50 Cent: Blood on the Sand - review

I think it is fair to say that I am not 50 Cent's number one fan. At the risk of sounding like an embarrassing Dad who says that  they like music in an attempt to seem younger than they are (or should act), I quite like some rap music but Fiddy is, frankly, not my cup of tea.  Or mother-fucking tea, as Mr Cent would have it.

Fiddy regrets offering to be a 'Phone a Friend'
When the second game to feature Mr Cent, 50 Cent: Blood on the Sand, came out a couple of years ago, it reviewed quite well, with a lot of 'guilty pleasure' reviews (the 360 version is showing 71% on Metacritic, a respectable score) and I picked it up about a year after its release.  I only started playing it last month though and....

...it was actually quite good.  The game is a third-person (though there are a couple of vehicle levels), cover-based, co-op (either with a human or CPU player) shooter and the basic mechanic is sound.  When playing on your own, you have dubious pleasure of playing as Fiddy, with the CPU playing as one of three members of G-Unit.  As well as offering back-up, they fawn over Fiddy, praising him for particularly tricky actions (read: shooting people), which can get irritating (guys, get a room).

Oh Fiddy, you're so fine, you're so fine, you blow my mind, hey Fiddy, hey Fiddy
Fiddy and friends swap profanities with gay abandon - it was the sweariest game I'd ever played, a title it only held for a short time as I started playing Mafia II (which REALLY has swearing) afterwards.  Whereas the Mafia II swearing seems authentically gangster like, Fiddy's potty mouth is pretty ridiculous.  For example, shouting 'fire in the hole' is a  quick phrase, shouted out  to let others know something is about to explode.  Shouting 'Fire in the motherfucking hole, bitches' kind of defeats the object - you'd get your bling blown off.

The plot, such as it is, revolves around Fiddy having performed a concert in an unnamed hellhole in the Middle East, for which he was not paid his $10m fee (which seems a lot to me - maybe Fiddy is using the game as a way to jack up his asking price).
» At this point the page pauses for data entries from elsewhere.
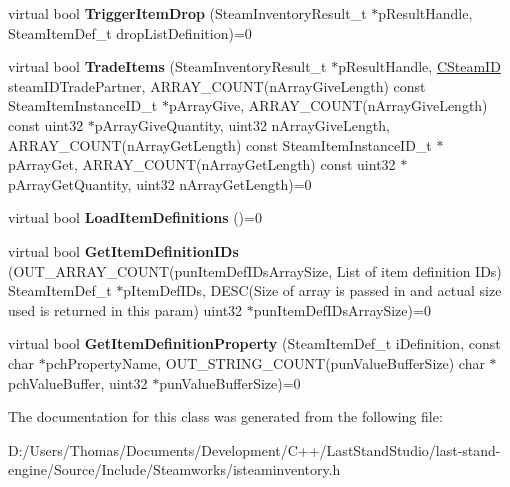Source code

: \begin{DoxyCompactItemize}
\item 
\hypertarget{classISteamInventory_a65c5ebcab08c5955cfc561de40819eaa}{}virtual bool {\bfseries Trigger\+Item\+Drop} (Steam\+Inventory\+Result\+\_\+t $\ast$p\+Result\+Handle, Steam\+Item\+Def\+\_\+t drop\+List\+Definition)=0\label{classISteamInventory_a65c5ebcab08c5955cfc561de40819eaa}

\item 
\hypertarget{classISteamInventory_af2a4c2333150d56f310b7710b7c15bc6}{}virtual bool {\bfseries Trade\+Items} (Steam\+Inventory\+Result\+\_\+t $\ast$p\+Result\+Handle, \hyperlink{classCSteamID}{C\+Steam\+I\+D} steam\+I\+D\+Trade\+Partner, A\+R\+R\+A\+Y\+\_\+\+C\+O\+U\+N\+T(n\+Array\+Give\+Length) const Steam\+Item\+Instance\+I\+D\+\_\+t $\ast$p\+Array\+Give, A\+R\+R\+A\+Y\+\_\+\+C\+O\+U\+N\+T(n\+Array\+Give\+Length) const uint32 $\ast$p\+Array\+Give\+Quantity, uint32 n\+Array\+Give\+Length, A\+R\+R\+A\+Y\+\_\+\+C\+O\+U\+N\+T(n\+Array\+Get\+Length) const Steam\+Item\+Instance\+I\+D\+\_\+t $\ast$p\+Array\+Get, A\+R\+R\+A\+Y\+\_\+\+C\+O\+U\+N\+T(n\+Array\+Get\+Length) const uint32 $\ast$p\+Array\+Get\+Quantity, uint32 n\+Array\+Get\+Length)=0\label{classISteamInventory_af2a4c2333150d56f310b7710b7c15bc6}

\item 
\hypertarget{classISteamInventory_a44c3026d0d474f98bcd27d9fb9996744}{}virtual bool {\bfseries Load\+Item\+Definitions} ()=0\label{classISteamInventory_a44c3026d0d474f98bcd27d9fb9996744}

\item 
\hypertarget{classISteamInventory_a8bdb71b0614f22096b1cece7c3c326bc}{}virtual bool {\bfseries Get\+Item\+Definition\+I\+Ds} (O\+U\+T\+\_\+\+A\+R\+R\+A\+Y\+\_\+\+C\+O\+U\+N\+T(pun\+Item\+Def\+I\+Ds\+Array\+Size, List of item definition I\+Ds) Steam\+Item\+Def\+\_\+t $\ast$p\+Item\+Def\+I\+Ds, D\+E\+S\+C(Size of array is passed in and actual size used is returned in this param) uint32 $\ast$pun\+Item\+Def\+I\+Ds\+Array\+Size)=0\label{classISteamInventory_a8bdb71b0614f22096b1cece7c3c326bc}

\item 
\hypertarget{classISteamInventory_abc205caf8af18fb4c294acf6a8526940}{}virtual bool {\bfseries Get\+Item\+Definition\+Property} (Steam\+Item\+Def\+\_\+t i\+Definition, const char $\ast$pch\+Property\+Name, O\+U\+T\+\_\+\+S\+T\+R\+I\+N\+G\+\_\+\+C\+O\+U\+N\+T(pun\+Value\+Buffer\+Size) char $\ast$pch\+Value\+Buffer, uint32 $\ast$pun\+Value\+Buffer\+Size)=0\label{classISteamInventory_abc205caf8af18fb4c294acf6a8526940}

\end{DoxyCompactItemize}


The documentation for this class was generated from the following file\+:\begin{DoxyCompactItemize}
\item 
D\+:/\+Users/\+Thomas/\+Documents/\+Development/\+C++/\+Last\+Stand\+Studio/last-\/stand-\/engine/\+Source/\+Include/\+Steamworks/isteaminventory.\+h\end{DoxyCompactItemize}
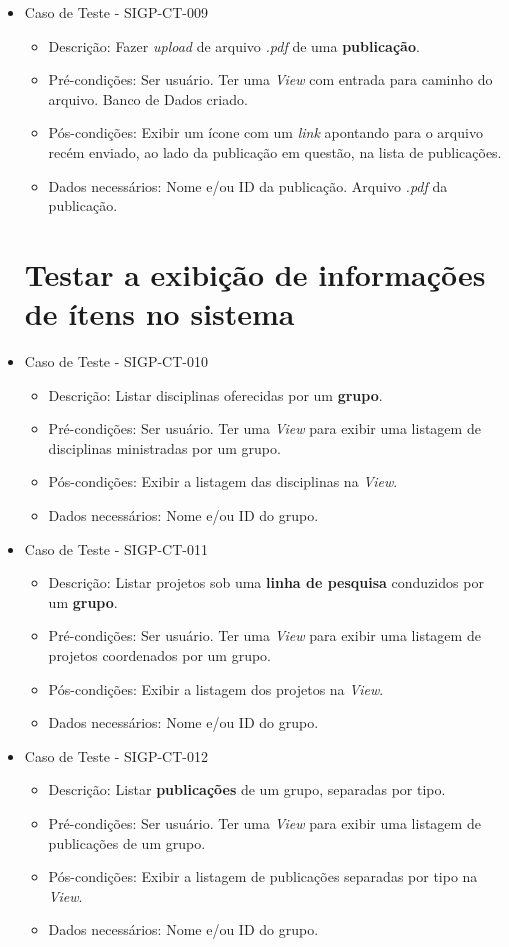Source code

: \documentclass[11pt, a4paper]{book}
\begin{document}
\begin{itemize}
	\item Caso de Teste - SIGP-CT-009
	\begin{itemize}
	\item Descrição: Fazer \emph{upload} de arquivo \emph{.pdf} de uma \textbf{publicação}.
	\item Pré-condições: Ser usuário. Ter uma \emph{View} com entrada para caminho do arquivo. Banco de Dados criado.
	\item Pós-condições: Exibir um ícone com um \emph{link} apontando para o arquivo recém enviado, ao lado da publicação em questão, na lista de publicações.
	\item Dados necessários: Nome e/ou ID da publicação. Arquivo \emph{.pdf} da publicação. 
	\end{itemize}

\newpage
\section{Testar a exibição de informações de ítens no sistema}

	\item Caso de Teste - SIGP-CT-010
	\begin{itemize}
	\item Descrição: Listar disciplinas oferecidas por um \textbf{grupo}.
	\item Pré-condições: Ser usuário. Ter uma \emph{View} para exibir uma listagem de disciplinas ministradas por um grupo.
	\item Pós-condições: Exibir a listagem das disciplinas na \emph{View}.
	\item Dados necessários: Nome  e/ou ID do grupo.
	\end{itemize}
    
	\item Caso de Teste - SIGP-CT-011
	\begin{itemize}
	\item Descrição: Listar projetos sob uma \textbf{linha de pesquisa} conduzidos por um \textbf{grupo}.
	\item Pré-condições: Ser usuário. Ter uma \emph{View} para exibir uma listagem de projetos coordenados por um grupo.
	\item Pós-condições: Exibir a listagem dos projetos na \emph{View}.
	\item Dados necessários: Nome  e/ou ID do grupo.
	\end{itemize}

	\item Caso de Teste - SIGP-CT-012
	\begin{itemize}
	\item Descrição: Listar \textbf{publicações} de um grupo, separadas por tipo.
	\item Pré-condições: Ser usuário. Ter uma \emph{View} para exibir uma listagem de publicações de um grupo.
	\item Pós-condições: Exibir a listagem de publicações separadas por tipo na \emph{View}.
	\item Dados necessários: Nome e/ou ID do grupo.
	\end{itemize}


\end{itemize}
\end{document}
In lieu of payment, he is given (as you are) a diamond-encrusted skull, originally inhabited by the favourite wife of an olden days king. This skull is subsequently stolen and Fiddy spends the rest of the game trying to track it down. I'm not sure why he is so attached to the skull - he'd barely owned 5 minutes before it was stolen and presumably there are other failed states willing to pay his gig asking price. You wonder why he didn't just give it up as a bad lot and jet back to LA and his solid gold (I assume) mansion.

One previous owner
Anyway, the rest of the, pretty short, game is spent looking for the skull  while killing lots of people, with a few two-dimensional characters popping up in cut scenes explaining the plot (Omid Djalilli did you really need the money that badly?).  There are 9 missions, most of which are broken down into several chapters and the game can be completed in 6-7 hours.  You get a score for each chapter, so there is the prospect of replaying chapters to increase your score (not that I bothered with this).

Why do bosses attack with helicopters in the area where they store their RPG ammunition?

One of the things it most strongly reminded me of, was Elvis Presley's movie career (this may be the world's first comparison between these two artists). They don't get shown much on TV these days, but when I was growing up they'd often be shown during the daytime or in the early evening on BBC2. In all of them, Elvis would be Elvis - he might be a prison inmate, a nightclub singer, a GI, a roustabout, he night have different name but he would *be* Elvis.  Fiddy is playing 'Fiddy' here but the character you're playing isn't really Curtis Jackson aka 50 Cent - it's the gangsta he wishes he could be.  Fiddy (the real one) famously got shot 9 times in 2000 and this is used as an aspect of his gangsta credentials but surely it's not getting shot 9 times that makes you a successful gangsta?  I do not think that the real Fiddy would stand much of a chance against the terrorists, private military contractors or soldiers in Blood on the Sand - one of the pleasures of the game is the innate absurdity of this pampered star taking on the persona of John Rambo and the genuine enjoyment you can hear in his voice from the deluded pleasure he takes from the 'role'.

There is a debate in videogames about whether they can be art.  This is not the game that decides that argument.  However, it is an enjoyable, solid game that doesn't outstay its welcome. Worth picking up if you see it for under a tenner.  But don't take it too seriously.